◆ ASSIGNMENT: Once the images are set aside, return every entry exactly.

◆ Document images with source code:
——————

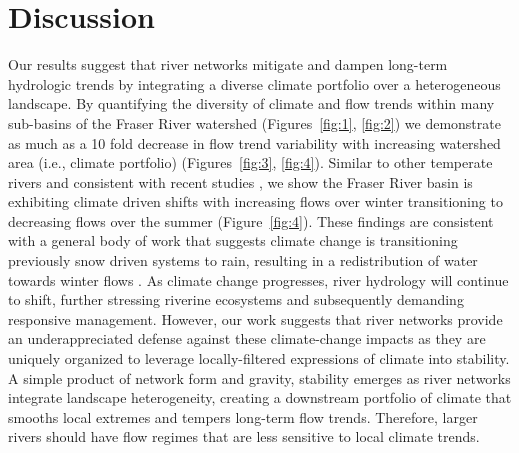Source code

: \documentclass{AGUJournal}
\begin{document}
\section{Discussion}

Our results suggest that river networks mitigate and dampen long-term hydrologic trends by integrating a diverse climate portfolio over a heterogeneous landscape. By quantifying the diversity of climate and flow trends within many sub-basins of the Fraser River watershed (Figures~\ref{fig:1}, \ref{fig:2}) we demonstrate as much as a 10 fold decrease in flow trend variability with increasing watershed area (i.e., climate portfolio) (Figures~\ref{fig:3}, \ref{fig:4}). Similar to other temperate rivers \citep{Rauscher:2008} and consistent with recent studies \citep [e.g.,][]{Kang:2016, Kang:2014, Shrestha:2012}, we show the Fraser River basin is exhibiting climate driven shifts with increasing flows over winter transitioning to decreasing flows over the summer (Figure~\ref{fig:4}). These findings are consistent with a general body of work that suggests climate change is transitioning previously snow driven systems to rain, resulting in a redistribution of water towards winter flows \citep{Bindoff:2013}. As climate change progresses, river hydrology will continue to shift, further stressing riverine ecosystems and subsequently demanding responsive management. However, our work suggests that river networks provide an underappreciated defense against these climate-change impacts as they are uniquely organized to leverage locally-filtered expressions of climate into stability. A simple product of network form and gravity, stability emerges as river networks integrate landscape heterogeneity, creating a downstream portfolio of climate that smooths local extremes and tempers long-term flow trends. Therefore, larger rivers should have flow regimes that are less sensitive to local climate trends.
\end{document}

——————

◆ SOLUTION BELOW:
Source code

: \documentclass{AGUJournal}
\begin{document}
\section{Discussion}

Our results suggest that river networks mitigate and dampen long-term hydrologic trends by integrating a diverse climate portfolio over a heterogeneous landscape. By quantifying the diversity of climate and flow trends within many sub-basins of the Fraser River watershed (Figures~\ref{fig:1}, \ref{fig:2}) we demonstrate as much as a 10 fold decrease in flow trend variability with increasing watershed area (i.e., climate portfolio) (Figures~\ref{fig:3}, \ref{fig:4}). Similar to other temperate rivers \citep{Rauscher:2008} and consistent with recent studies \citep [e.g.,][]{Kang:2016, Kang:2014, Shrestha:2012}, we show the Fraser River basin is exhibiting climate driven shifts with increasing flows over winter transitioning to decreasing flows over the summer (Figure~\ref{fig:4}). These findings are consistent with a general body of work that suggests climate change is transitioning previously snow driven systems to rain, resulting in a redistribution of water towards winter flows \citep{Bindoff:2013}. As climate change progresses, river hydrology will continue to shift, further stressing riverine ecosystems and subsequently demanding responsive management. However, our work suggests that river networks provide an underappreciated defense against these climate-change impacts as they are uniquely organized to leverage locally-filtered expressions of climate into stability. A simple product of network form and gravity, stability emerges as river networks integrate landscape heterogeneity, creating a downstream portfolio of climate that smooths local extremes and tempers long-term flow trends. Therefore, larger rivers should have flow regimes that are less sensitive to local climate trends.
\end{document}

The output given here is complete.